» Assignment:
Starting with the line that holds "The Raspberry Pi will have" and stopping after the line that holds "Then, take average", repeat the lines below word for word, without the pictures.

+++ Supplied records +++

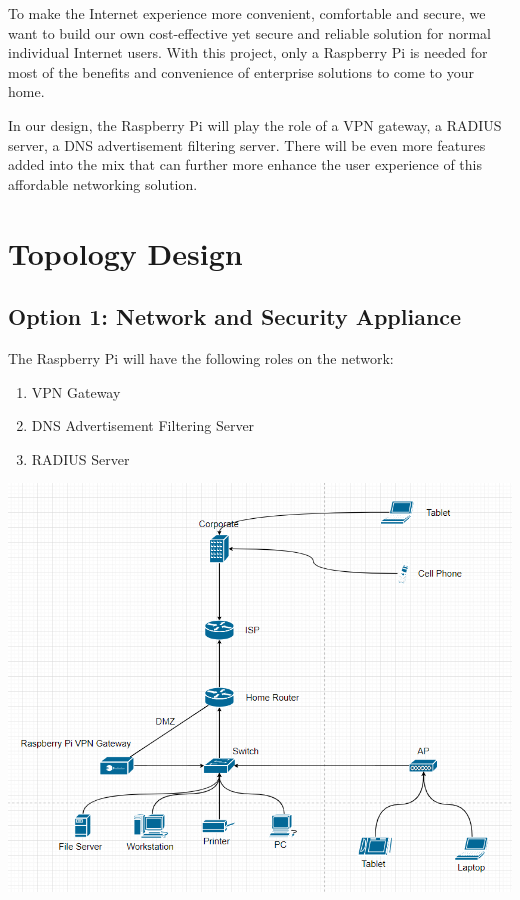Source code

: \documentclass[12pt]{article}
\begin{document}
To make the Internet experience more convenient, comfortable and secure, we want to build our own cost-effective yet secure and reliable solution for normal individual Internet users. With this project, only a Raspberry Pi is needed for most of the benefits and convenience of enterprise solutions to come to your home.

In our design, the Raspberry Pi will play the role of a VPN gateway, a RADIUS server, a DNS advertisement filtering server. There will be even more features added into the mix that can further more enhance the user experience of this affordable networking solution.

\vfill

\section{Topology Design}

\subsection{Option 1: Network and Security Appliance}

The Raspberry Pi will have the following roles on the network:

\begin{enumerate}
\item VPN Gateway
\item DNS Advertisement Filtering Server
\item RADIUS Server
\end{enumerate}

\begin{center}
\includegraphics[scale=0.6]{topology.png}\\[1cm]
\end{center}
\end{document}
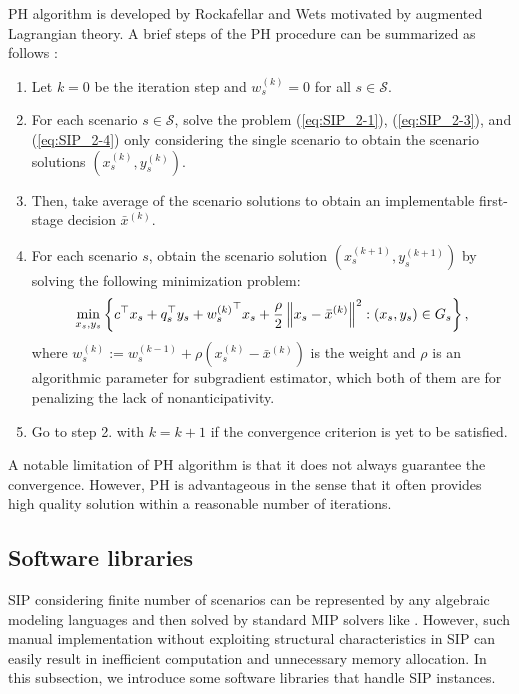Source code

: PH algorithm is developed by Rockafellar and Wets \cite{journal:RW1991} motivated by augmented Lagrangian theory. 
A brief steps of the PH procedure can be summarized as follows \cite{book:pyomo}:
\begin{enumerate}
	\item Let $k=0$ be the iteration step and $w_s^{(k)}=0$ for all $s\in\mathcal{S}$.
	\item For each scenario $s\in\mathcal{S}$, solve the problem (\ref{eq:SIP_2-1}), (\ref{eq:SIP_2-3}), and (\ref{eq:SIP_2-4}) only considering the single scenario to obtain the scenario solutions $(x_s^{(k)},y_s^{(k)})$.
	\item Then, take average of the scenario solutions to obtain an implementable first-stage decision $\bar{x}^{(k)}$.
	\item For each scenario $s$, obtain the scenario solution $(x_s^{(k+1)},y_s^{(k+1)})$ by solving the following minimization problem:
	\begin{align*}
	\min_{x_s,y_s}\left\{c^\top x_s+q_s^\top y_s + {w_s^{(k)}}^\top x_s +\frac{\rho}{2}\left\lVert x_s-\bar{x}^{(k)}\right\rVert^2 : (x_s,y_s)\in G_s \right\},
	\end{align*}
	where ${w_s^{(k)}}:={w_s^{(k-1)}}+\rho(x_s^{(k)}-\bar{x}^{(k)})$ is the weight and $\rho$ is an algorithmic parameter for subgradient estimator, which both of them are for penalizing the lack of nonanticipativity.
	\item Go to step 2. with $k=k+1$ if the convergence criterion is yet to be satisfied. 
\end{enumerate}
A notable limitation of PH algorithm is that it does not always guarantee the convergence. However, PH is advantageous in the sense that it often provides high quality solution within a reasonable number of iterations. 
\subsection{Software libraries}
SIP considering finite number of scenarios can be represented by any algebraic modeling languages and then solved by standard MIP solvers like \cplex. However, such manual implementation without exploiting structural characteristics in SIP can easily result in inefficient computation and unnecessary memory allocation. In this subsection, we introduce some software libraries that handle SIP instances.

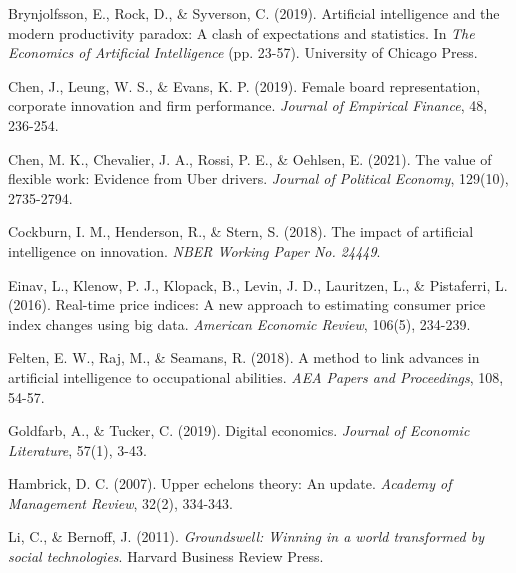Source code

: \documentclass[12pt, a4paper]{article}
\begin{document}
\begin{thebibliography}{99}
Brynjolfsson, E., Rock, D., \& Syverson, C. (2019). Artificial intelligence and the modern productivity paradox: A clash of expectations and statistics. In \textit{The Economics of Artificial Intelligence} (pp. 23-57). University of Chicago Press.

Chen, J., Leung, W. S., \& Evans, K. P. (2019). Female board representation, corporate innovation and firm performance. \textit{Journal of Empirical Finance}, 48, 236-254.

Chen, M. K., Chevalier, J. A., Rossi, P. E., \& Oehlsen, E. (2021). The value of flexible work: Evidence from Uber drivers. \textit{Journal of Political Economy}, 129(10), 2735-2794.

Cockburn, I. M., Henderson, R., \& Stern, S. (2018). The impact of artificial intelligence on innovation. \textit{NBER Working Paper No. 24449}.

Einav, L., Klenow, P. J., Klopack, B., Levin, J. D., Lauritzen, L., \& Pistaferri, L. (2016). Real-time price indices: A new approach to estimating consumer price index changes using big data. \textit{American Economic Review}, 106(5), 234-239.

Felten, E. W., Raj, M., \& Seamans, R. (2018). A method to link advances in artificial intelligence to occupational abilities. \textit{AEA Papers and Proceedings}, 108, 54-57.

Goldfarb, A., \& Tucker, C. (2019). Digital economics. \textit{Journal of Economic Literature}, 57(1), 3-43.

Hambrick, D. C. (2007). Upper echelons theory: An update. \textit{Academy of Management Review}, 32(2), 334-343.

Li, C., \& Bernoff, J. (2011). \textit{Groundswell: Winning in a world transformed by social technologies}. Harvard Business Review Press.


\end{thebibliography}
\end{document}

+++
+++ Supplied records +++

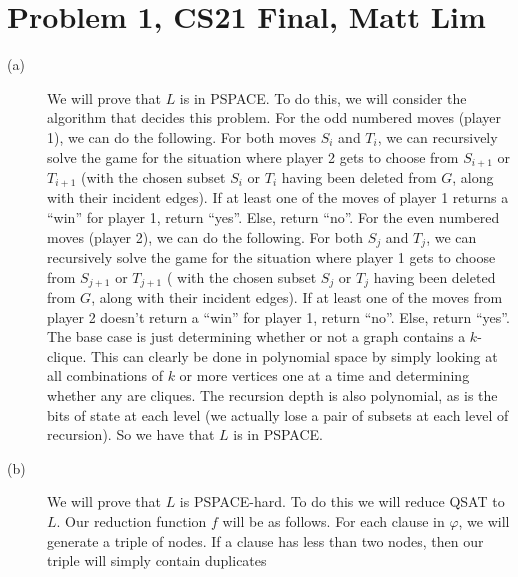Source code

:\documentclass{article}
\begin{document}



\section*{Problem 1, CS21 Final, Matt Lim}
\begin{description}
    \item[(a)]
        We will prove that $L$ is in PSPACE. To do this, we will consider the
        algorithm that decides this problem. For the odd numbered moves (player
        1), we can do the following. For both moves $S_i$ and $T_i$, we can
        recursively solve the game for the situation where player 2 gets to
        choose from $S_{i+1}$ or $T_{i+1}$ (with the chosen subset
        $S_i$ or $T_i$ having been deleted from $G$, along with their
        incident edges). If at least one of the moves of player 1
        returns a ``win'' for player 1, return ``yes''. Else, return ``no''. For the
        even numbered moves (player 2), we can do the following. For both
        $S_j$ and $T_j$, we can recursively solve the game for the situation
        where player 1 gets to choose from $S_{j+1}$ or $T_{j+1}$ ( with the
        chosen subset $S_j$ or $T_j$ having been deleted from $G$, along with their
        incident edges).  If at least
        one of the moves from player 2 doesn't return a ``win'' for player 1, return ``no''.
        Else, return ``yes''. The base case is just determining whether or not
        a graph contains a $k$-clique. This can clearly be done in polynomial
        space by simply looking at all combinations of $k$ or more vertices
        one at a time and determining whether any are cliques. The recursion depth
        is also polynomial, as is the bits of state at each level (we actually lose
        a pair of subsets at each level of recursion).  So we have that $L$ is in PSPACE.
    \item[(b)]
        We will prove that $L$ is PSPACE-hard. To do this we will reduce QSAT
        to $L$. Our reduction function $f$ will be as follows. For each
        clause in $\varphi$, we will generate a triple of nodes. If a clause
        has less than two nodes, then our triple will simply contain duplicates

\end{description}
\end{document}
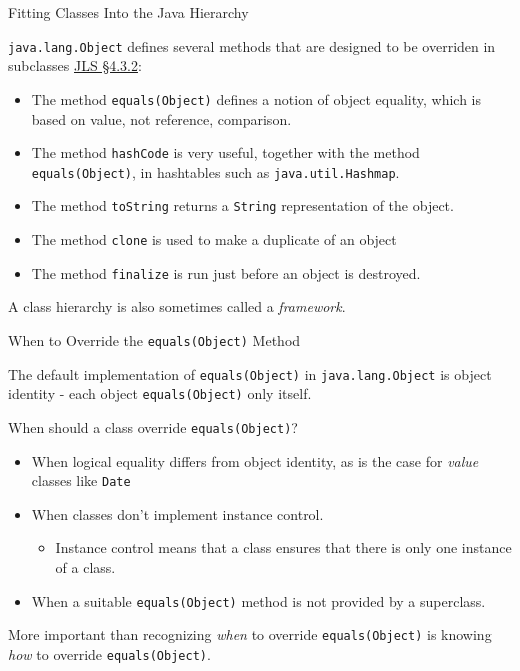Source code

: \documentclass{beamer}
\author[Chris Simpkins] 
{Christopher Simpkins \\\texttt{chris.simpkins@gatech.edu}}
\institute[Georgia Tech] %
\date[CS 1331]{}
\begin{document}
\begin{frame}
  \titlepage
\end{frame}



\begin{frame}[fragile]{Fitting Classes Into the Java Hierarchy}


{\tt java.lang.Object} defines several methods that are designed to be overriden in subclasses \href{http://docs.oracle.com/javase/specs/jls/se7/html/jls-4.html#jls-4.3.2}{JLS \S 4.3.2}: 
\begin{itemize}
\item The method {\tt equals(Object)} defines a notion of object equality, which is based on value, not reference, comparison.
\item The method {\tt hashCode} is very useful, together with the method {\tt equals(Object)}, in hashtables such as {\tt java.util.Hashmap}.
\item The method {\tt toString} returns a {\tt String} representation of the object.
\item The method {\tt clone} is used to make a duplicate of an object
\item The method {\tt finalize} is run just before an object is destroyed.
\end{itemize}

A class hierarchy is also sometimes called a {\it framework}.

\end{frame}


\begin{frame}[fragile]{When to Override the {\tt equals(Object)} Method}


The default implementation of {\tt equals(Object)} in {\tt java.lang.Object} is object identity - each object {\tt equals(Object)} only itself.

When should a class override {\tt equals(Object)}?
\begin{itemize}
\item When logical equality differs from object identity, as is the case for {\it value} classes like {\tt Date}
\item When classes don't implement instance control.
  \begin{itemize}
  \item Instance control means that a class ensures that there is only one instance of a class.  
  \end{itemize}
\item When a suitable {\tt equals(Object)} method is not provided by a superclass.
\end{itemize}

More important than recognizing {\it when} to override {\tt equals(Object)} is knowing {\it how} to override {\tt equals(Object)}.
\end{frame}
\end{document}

+++
+++ Supplied records +++

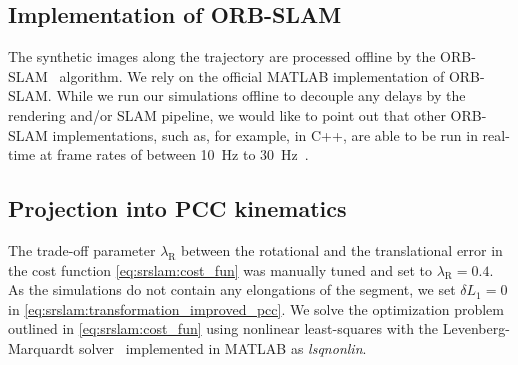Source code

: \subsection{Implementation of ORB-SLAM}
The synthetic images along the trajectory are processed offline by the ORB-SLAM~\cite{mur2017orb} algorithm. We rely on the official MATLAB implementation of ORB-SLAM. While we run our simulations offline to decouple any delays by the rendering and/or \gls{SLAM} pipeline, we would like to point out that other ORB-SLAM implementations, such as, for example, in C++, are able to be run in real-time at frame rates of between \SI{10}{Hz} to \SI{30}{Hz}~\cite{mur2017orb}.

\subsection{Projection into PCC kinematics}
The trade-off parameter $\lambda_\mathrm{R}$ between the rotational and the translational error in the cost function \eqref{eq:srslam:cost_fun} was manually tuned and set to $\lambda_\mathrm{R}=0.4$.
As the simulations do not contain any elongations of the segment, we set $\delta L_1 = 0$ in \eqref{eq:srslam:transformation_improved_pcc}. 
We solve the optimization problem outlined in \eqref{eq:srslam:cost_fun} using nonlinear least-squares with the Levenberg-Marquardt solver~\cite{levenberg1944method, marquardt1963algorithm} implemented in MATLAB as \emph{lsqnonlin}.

+++

» Completed task:
The Raspberry Pi will have the following roles on the network:

\begin{enumerate}
\item VPN Gateway
\item DNS Advertisement Filtering Server
\item RADIUS Server
\end{enumerate}

\begin{center}
\includegraphics[scale=0.6]{topology.png}\\[1cm]
\end{center}
\end{document}
Source code

: PH algorithm is developed by Rockafellar and Wets \cite{journal:RW1991} motivated by augmented Lagrangian theory. 
A brief steps of the PH procedure can be summarized as follows \cite{book:pyomo}:
\begin{enumerate}
	\item Let $k=0$ be the iteration step and $w_s^{(k)}=0$ for all $s\in\mathcal{S}$.
	\item For each scenario $s\in\mathcal{S}$, solve the problem (\ref{eq:SIP_2-1}), (\ref{eq:SIP_2-3}), and (\ref{eq:SIP_2-4}) only considering the single scenario to obtain the scenario solutions $(x_s^{(k)},y_s^{(k)})$.
	\item Then, take average of the scenario solutions to obtain an implementable first-stage decision $\bar{x}^{(k)}$.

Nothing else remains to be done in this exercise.